Dr Matthew McKenzie

Biography

Following the completion of his PhD in 2002, Dr Matthew McKenzie undertook his postdoctoral research in the laboratory of Professor Michael Duchen, University College London. There he investigated how mitochondrial membrane potential, calcium handling and ATP generation are disrupted in mitochondrial disorders using state-of-the-art confocal imaging techniques.

In 2004, Dr McKenzie returned to Australia to work in Professor Michael Ryan’s laboratory at Melbourne’s La Trobe University. During this time, he received an NHMRC Peter Doherty Fellowship, and subsequently an NHMRC Career Development Fellowship, to study the biogenesis of mitochondrial complex I and how inherited defects can disrupt this process.

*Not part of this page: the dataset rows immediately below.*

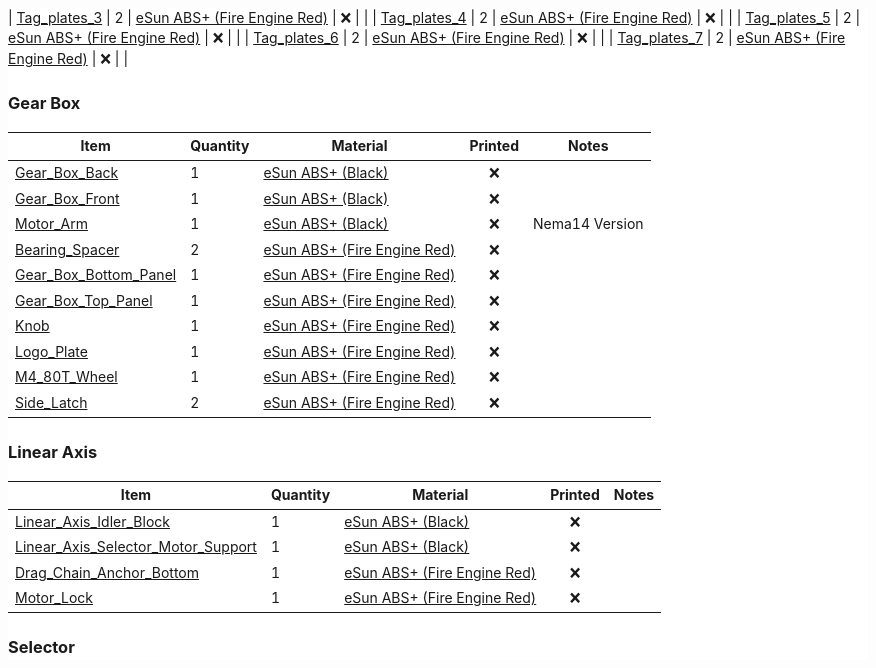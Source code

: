 | [Tag_plates_3](https://github.com/Enraged-Rabbit-Community/ERCF_v2/blob/master/Stls/Filament_Blocks/Tag_Plates/%5Ba%5D_Tag_plates_3_x2.stl)   | 2        | [eSun ABS+ (Fire Engine Red)](printer-filament#esun-abs-fire-engine-red) |   :x:   |       |
| [Tag_plates_4](https://github.com/Enraged-Rabbit-Community/ERCF_v2/blob/master/Stls/Filament_Blocks/Tag_Plates/%5Ba%5D_Tag_plates_4_x2.stl)   | 2        | [eSun ABS+ (Fire Engine Red)](printer-filament#esun-abs-fire-engine-red) |   :x:   |       |
| [Tag_plates_5](https://github.com/Enraged-Rabbit-Community/ERCF_v2/blob/master/Stls/Filament_Blocks/Tag_Plates/%5Ba%5D_Tag_plates_5_x2.stl)   | 2        | [eSun ABS+ (Fire Engine Red)](printer-filament#esun-abs-fire-engine-red) |   :x:   |       |
| [Tag_plates_6](https://github.com/Enraged-Rabbit-Community/ERCF_v2/blob/master/Stls/Filament_Blocks/Tag_Plates/%5Ba%5D_Tag_plates_6_x2.stl)   | 2        | [eSun ABS+ (Fire Engine Red)](printer-filament#esun-abs-fire-engine-red) |   :x:   |       |
| [Tag_plates_7](https://github.com/Enraged-Rabbit-Community/ERCF_v2/blob/master/Stls/Filament_Blocks/Tag_Plates/%5Ba%5D_Tag_plates_7_x2.stl)   | 2        | [eSun ABS+ (Fire Engine Red)](printer-filament#esun-abs-fire-engine-red) |   :x:   |       |

### Gear Box

| Item                                                                                                                                     | Quantity | Material                                                                 | Printed | Notes          |
| ---------------------------------------------------------------------------------------------------------------------------------------- | -------- | ------------------------------------------------------------------------ | :-----: | -------------- |
| [Gear_Box_Back](https://github.com/Enraged-Rabbit-Community/ERCF_v2/blob/master/Stls/Gear_Box/Gear_Box_Back.stl)                         | 1        | [eSun ABS+ (Black)](printer-filament#esun-abs-black)                     |   :x:   |                |
| [Gear_Box_Front](https://github.com/Enraged-Rabbit-Community/ERCF_v2/blob/master/Stls/Gear_Box/Gear_Box_Front.stl)                       | 1        | [eSun ABS+ (Black)](printer-filament#esun-abs-black)                     |   :x:   |                |
| [Motor_Arm](https://github.com/Enraged-Rabbit-Community/ERCF_v2/blob/master/Stls/Gear_Box/Motor_Arm_NEMA14.stl)                          | 1        | [eSun ABS+ (Black)](printer-filament#esun-abs-black)                     |   :x:   | Nema14 Version |
| [Bearing_Spacer](https://github.com/Enraged-Rabbit-Community/ERCF_v2/blob/master/Stls/Gear_Box/%5Ba%5D_Bearing_Spacer_x2.stl)            | 2        | [eSun ABS+ (Fire Engine Red)](printer-filament#esun-abs-fire-engine-red) |   :x:   |                |
| [Gear_Box_Bottom_Panel](https://github.com/Enraged-Rabbit-Community/ERCF_v2/blob/master/Stls/Gear_Box/%5Ba%5D_Gear_Box_Bottom_Panel.stl) | 1        | [eSun ABS+ (Fire Engine Red)](printer-filament#esun-abs-fire-engine-red) |   :x:   |                |
| [Gear_Box_Top_Panel](https://github.com/Enraged-Rabbit-Community/ERCF_v2/blob/master/Stls/Gear_Box/%5Ba%5D_Gear_Box_Top_Panel.stl)       | 1        | [eSun ABS+ (Fire Engine Red)](printer-filament#esun-abs-fire-engine-red) |   :x:   |                |
| [Knob](https://github.com/Enraged-Rabbit-Community/ERCF_v2/blob/master/Stls/Gear_Box/%5Ba%5D_Knob.stl)                                   | 1        | [eSun ABS+ (Fire Engine Red)](printer-filament#esun-abs-fire-engine-red) |   :x:   |                |
| [Logo_Plate](https://github.com/Enraged-Rabbit-Community/ERCF_v2/blob/master/Stls/Gear_Box/%5Ba%5D_Logo_Plate.stl)                       | 1        | [eSun ABS+ (Fire Engine Red)](printer-filament#esun-abs-fire-engine-red) |   :x:   |                |
| [M4_80T_Wheel](https://github.com/Enraged-Rabbit-Community/ERCF_v2/blob/master/Stls/Gear_Box/%5Ba%5D_M4_80T_Wheel.stl)                   | 1        | [eSun ABS+ (Fire Engine Red)](printer-filament#esun-abs-fire-engine-red) |   :x:   |                |
| [Side_Latch](https://github.com/Enraged-Rabbit-Community/ERCF_v2/blob/master/Stls/Gear_Box/%5Ba%5D_Side_Latch_x2.stl)                    | 2        | [eSun ABS+ (Fire Engine Red)](printer-filament#esun-abs-fire-engine-red) |   :x:   |                |

### Linear Axis

| Item                                                                                                                                                          | Quantity | Material                                                                 | Printed | Notes |
| ------------------------------------------------------------------------------------------------------------------------------------------------------------- | -------- | ------------------------------------------------------------------------ | :-----: | ----- |
| [Linear_Axis_Idler_Block](https://github.com/Enraged-Rabbit-Community/ERCF_v2/blob/master/Stls/Linear_Axis/Linear_Axis_Idler_Block.stl)                       | 1        | [eSun ABS+ (Black)](printer-filament#esun-abs-black)                     |   :x:   |       |
| [Linear_Axis_Selector_Motor_Support](https://github.com/Enraged-Rabbit-Community/ERCF_v2/blob/master/Stls/Linear_Axis/Linear_Axis_Selector_Motor_Support.stl) | 1        | [eSun ABS+ (Black)](printer-filament#esun-abs-black)                     |   :x:   |       |
| [Drag_Chain_Anchor_Bottom](https://github.com/Enraged-Rabbit-Community/ERCF_v2/blob/master/Stls/Linear_Axis/%5Ba%5D_Drag_Chain_Anchor_Bottom.stl)             | 1        | [eSun ABS+ (Fire Engine Red)](printer-filament#esun-abs-fire-engine-red) |   :x:   |       |
| [Motor_Lock](https://github.com/Enraged-Rabbit-Community/ERCF_v2/blob/master/Stls/Linear_Axis/%5Ba%5D_Motor_Lock.stl)                                         | 1        | [eSun ABS+ (Fire Engine Red)](printer-filament#esun-abs-fire-engine-red) |   :x:   |       |

### Selector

In April 2011, Hudson Institute of Medical Research recruited Dr McKenzie as a Research Group Leader in the Centre for Genetic Diseases. His current research focuses on interactions between protein complexes involved in mitochondrial fatty acid beta-oxidation (FAO) and oxidative phosphorylation (OXPHOS), and their importance in human disease pathology. The Australian Research Council recently recognised Dr McKenzie’s research excellence with a prestigious Future Fellowship. Additionally, he also receives support from the Australian Mitochondrial Disease Foundation, the William Buckland Foundation, Marshall Edwards Inc., USA, and Monash University.

Selected publications

  • Lim SC, Smith KR, Stroud DA, Compton AG, Tucker EJ, Dasvarma A, Gandolfo LC, Marum JE, McKenzie M, Peters HL, Mowat D, Procopis PG, Wilcken B, Christodoulou J, Brown GK, Ryan MT, Bahlo M, Thorburn DR (2014) A founder mutation in PET100 causes isolated complex IV deficiency in Lebanese individuals with Leigh syndrome. Am J Hum Genet 94:209-222.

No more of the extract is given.